▸ What to work on: State the count of lines below in which the word "컨트롤의" appears, and add nothing.

──────── Material provided

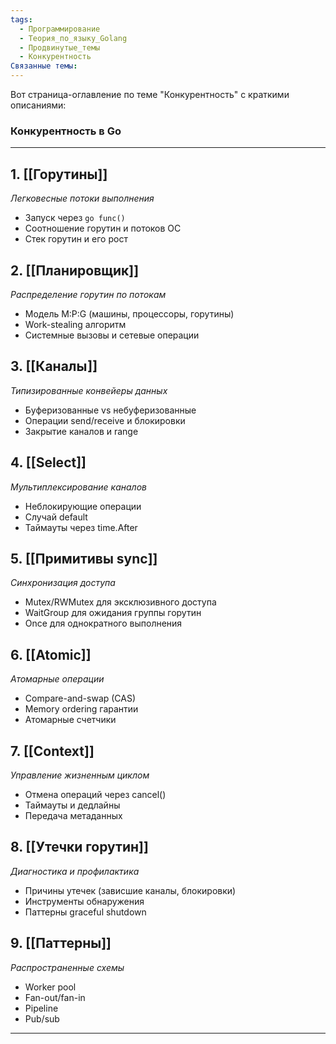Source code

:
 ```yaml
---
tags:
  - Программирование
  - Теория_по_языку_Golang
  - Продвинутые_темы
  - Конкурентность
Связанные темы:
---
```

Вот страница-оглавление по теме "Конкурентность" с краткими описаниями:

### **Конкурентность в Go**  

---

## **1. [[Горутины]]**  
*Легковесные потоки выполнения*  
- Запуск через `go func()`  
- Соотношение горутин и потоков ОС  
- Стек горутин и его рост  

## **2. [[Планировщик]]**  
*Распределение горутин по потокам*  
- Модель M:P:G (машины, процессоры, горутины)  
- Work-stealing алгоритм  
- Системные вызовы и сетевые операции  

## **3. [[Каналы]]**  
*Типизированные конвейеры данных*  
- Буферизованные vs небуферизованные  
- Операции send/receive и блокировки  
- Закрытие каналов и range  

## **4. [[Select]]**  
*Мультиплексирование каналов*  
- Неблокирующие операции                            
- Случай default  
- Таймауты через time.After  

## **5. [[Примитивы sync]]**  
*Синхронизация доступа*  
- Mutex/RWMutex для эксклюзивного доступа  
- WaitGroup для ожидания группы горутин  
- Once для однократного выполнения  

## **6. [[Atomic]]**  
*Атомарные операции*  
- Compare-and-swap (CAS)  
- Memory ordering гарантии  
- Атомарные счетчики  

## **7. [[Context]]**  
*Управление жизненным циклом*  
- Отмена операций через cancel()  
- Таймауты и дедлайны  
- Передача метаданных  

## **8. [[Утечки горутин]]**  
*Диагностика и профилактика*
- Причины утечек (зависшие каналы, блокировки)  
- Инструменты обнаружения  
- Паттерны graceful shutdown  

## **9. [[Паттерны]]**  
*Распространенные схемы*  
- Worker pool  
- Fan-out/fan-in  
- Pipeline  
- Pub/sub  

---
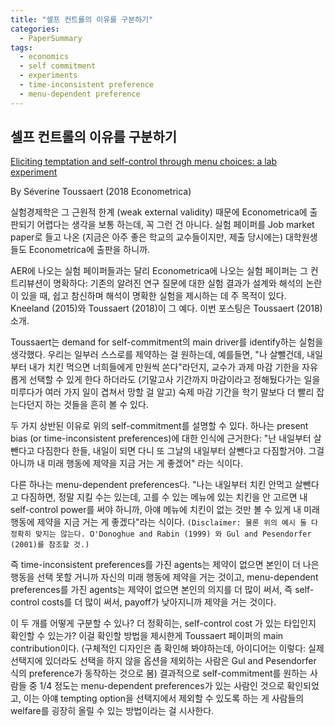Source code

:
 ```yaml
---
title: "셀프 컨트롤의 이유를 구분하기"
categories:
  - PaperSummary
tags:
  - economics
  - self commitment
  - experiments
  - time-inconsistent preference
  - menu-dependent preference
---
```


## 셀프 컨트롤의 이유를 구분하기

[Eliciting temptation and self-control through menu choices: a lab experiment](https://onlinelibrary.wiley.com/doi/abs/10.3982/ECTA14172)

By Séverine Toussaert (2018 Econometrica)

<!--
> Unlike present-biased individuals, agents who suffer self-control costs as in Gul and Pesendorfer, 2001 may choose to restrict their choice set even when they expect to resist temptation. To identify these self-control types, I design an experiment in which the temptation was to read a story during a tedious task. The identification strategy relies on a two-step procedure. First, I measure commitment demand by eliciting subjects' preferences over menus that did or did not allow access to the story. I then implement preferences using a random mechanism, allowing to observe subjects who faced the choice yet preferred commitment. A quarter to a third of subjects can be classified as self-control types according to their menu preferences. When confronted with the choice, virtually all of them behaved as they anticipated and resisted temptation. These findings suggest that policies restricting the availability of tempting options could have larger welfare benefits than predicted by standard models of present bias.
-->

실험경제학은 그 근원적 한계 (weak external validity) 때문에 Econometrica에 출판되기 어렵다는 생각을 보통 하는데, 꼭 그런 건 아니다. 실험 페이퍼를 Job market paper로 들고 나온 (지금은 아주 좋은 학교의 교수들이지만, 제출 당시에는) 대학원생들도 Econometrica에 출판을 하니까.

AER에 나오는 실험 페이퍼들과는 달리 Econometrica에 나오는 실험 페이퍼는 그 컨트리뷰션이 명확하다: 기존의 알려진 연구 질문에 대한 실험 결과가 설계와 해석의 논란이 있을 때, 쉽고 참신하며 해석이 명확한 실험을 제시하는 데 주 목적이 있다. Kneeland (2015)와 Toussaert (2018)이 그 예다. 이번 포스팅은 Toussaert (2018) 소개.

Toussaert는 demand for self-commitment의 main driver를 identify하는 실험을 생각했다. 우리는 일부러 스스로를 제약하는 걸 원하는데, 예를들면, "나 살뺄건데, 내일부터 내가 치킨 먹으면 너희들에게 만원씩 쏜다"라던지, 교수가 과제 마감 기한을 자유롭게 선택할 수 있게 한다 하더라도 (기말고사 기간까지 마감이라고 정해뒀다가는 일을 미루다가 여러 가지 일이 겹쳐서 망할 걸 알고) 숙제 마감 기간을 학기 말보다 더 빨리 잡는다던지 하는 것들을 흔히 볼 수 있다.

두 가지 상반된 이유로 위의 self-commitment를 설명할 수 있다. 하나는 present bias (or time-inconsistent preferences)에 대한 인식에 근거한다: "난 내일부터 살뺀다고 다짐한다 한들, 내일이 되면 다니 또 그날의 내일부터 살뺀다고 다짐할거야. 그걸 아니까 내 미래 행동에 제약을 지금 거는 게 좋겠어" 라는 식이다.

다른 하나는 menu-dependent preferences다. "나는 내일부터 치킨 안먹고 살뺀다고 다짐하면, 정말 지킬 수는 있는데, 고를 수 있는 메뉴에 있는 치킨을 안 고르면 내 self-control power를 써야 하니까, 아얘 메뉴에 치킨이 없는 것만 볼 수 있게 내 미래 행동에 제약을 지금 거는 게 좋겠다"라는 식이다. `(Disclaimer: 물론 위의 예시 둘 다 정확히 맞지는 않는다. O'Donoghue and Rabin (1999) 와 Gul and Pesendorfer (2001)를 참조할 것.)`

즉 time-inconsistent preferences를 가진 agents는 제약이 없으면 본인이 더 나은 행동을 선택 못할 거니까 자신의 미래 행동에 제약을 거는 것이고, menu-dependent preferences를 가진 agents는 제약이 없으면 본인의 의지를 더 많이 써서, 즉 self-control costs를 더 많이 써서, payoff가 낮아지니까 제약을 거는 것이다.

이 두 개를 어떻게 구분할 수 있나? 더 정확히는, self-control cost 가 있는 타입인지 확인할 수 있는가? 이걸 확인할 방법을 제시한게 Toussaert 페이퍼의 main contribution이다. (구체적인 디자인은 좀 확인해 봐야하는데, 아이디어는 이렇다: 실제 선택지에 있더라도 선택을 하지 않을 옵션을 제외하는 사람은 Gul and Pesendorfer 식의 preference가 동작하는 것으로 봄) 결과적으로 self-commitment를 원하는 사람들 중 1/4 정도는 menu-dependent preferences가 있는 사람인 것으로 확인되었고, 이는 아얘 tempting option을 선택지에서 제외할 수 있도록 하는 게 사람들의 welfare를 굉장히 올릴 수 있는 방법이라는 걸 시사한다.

────────────────

▸ Your solution: 2